Saturday, February 24, 2007


Mad #1

Years ago, as a young Snot-Nosed Lad, I discovered MAD magazine.

It was April of 1962 and I was not yet ten years old. My mother, brother, and I were about to embark on an Adventure: we were going to take the Florida Special from New York to Miami.

The Florida Special, it should be noted, is a train. An honest-to-Gawd choo-choo, complete with Pullman cars. The trip would take 25 hours – a long stretch, but faster than driving, and way cheaper than flying.

In order to ensure that I would not go out of my mind with boredom, I bought a copy of MAD. The June 1962 issue was on the newsstands; it featured Alfred E. Neuman’s ridiculous phiz at the center of a bull-eye target. The joke was that a bulls-eye was worth zero points, the values increased as you moved toward the edge of the target.

It was a fateful purchase. Beginning with that issue, I became a MAD aficionado of sorts, eventually amassing an uninterrupted run of twelve years. Geeky? You bet.

I figured a few things out about MAD fairly quickly. One was that a lot of the artists and writers were Jewish.
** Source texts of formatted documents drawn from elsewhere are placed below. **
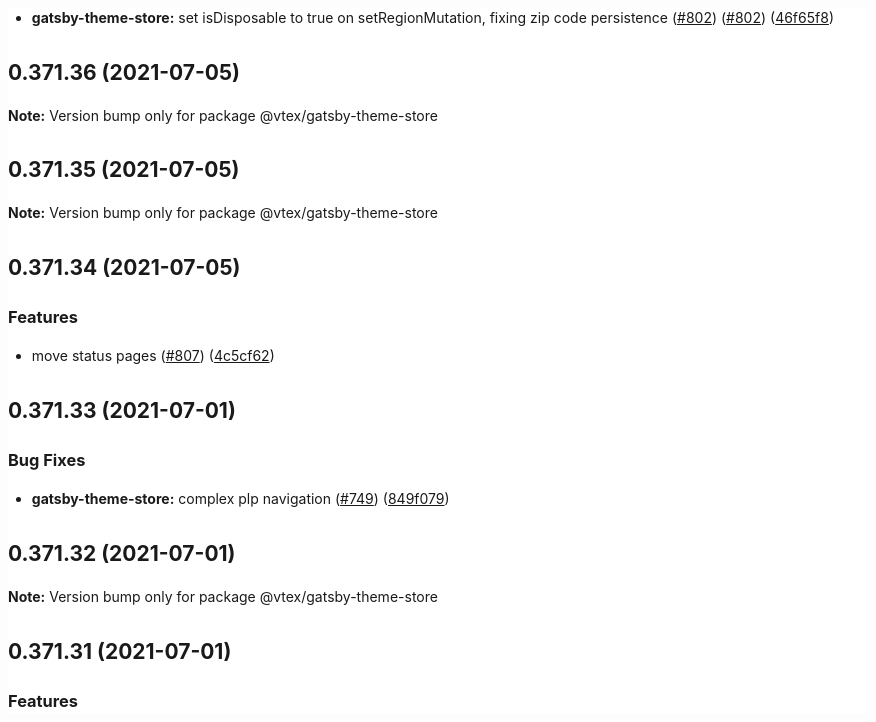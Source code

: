 * **gatsby-theme-store:** set isDisposable to true on setRegionMutation, fixing zip code persistence ([#802](https://github.com/vtex/faststore/issues/802)) ([#802](https://github.com/vtex/faststore/issues/802)) ([46f65f8](https://github.com/vtex/faststore/commit/46f65f89270cd8004283c14d8988a9490b513228))





## 0.371.36 (2021-07-05)

**Note:** Version bump only for package @vtex/gatsby-theme-store





## 0.371.35 (2021-07-05)

**Note:** Version bump only for package @vtex/gatsby-theme-store





## 0.371.34 (2021-07-05)


### Features

* move status pages ([#807](https://github.com/vtex/faststore/issues/807)) ([4c5cf62](https://github.com/vtex/faststore/commit/4c5cf6282f18f797a52b06ba8d6770cf7b6c2533))





## 0.371.33 (2021-07-01)


### Bug Fixes

* **gatsby-theme-store:** complex plp navigation ([#749](https://github.com/vtex/faststore/issues/749)) ([849f079](https://github.com/vtex/faststore/commit/849f079a29550e9106d4aa00254cd81060022634))





## 0.371.32 (2021-07-01)

**Note:** Version bump only for package @vtex/gatsby-theme-store





## 0.371.31 (2021-07-01)


### Features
It was obvious not only from their names, but also their general comic sensibility. The presence of numerous Yiddish expressions was another clue. (Can you say “fershlugginer”?) Another was that the pages of the magazine were replete with inside jokes, or jokes that would be slyly inserted into every issue on one place or another.

If you’re old enough, you may remember some of these recurring jokes and catchphrases:
  • The “Arthur” avocado plant, an illustration of which would be buried in every issue at least once.

  • It’s crackers to slip a rozzer the dropsy in snide.

  • The MAD Zeppelin.

  • Osgood Z’Beard.

  • Moxie. The logo for this obscure New England soft drink would crop up randomly.

  • Halvah.
This last is a Middle Eastern confection with (thanks to MAD) a name that borders on the ridiculous. But it’s nothing more than a wet brick-like mass of sweetened, ground sesame seeds, available in any reasonably urbane delicatessen.

I had never had halvah. It was well after I had discovered its existence in the pages of MAD that I actually tasted the stuff. Not bad, but nothing that would compete with a good hunk of Swiss milk chocolate.

The topic of halvah came up today at the luncheon following Shabbat morning services. One of our friends had just returned from Israel, where she had purchased a good-sized chunk of the sweet delicacy. This led to a conversation about halvah: why, for example, is it pronounced “ha-la-vah” by so many Northeasterners. Random crap.

And yet, here was another Mystical Connection.

At this morning’s service (of which the first half, comprising the Birkot ha-Shachar, Pesukei d’Zimrah, and Shacharit prayers, I had the privilege of leading from the pulpit), we celebrated the Bat Mitzvah of a young lady with a familiar last name. After services, as we filed into the Social Hall for the Oneg Shabbat luncheon, I asked the father of the Bat Mitzvah:

“Are you, by any chance, related to ______?”

“Why, yes,” was the response. “He was my uncle.”

And so, when the topic of halvah surfaced at our table, I could only marvel at the connection. Halvah, the confection I discovered in the pages of MAD years before I actually tasted it. And the Bat Mitzvah girl, whose great-uncle had edited some of the classic comics of the pre-Code era, including Two-Fisted Tales and Frontline Combat – but whose description by the New York Times as “one of the most important figures in postwar America” was based on the impact on American popular culture of his greatest creation. That creation, of course, was MAD, which was born in October of 1952 (same as Yours Truly) as a comic book. The great-uncle? Why, Harvey Kurtzman, his ownself.

1 comment:

Jeff Tyzzer said...

Enjoyed this post, which I found by searching for "halvah," a search prompted by some meandering daydreaming about those selfsame obscure words that, like you, I first came across in the pages of Mad.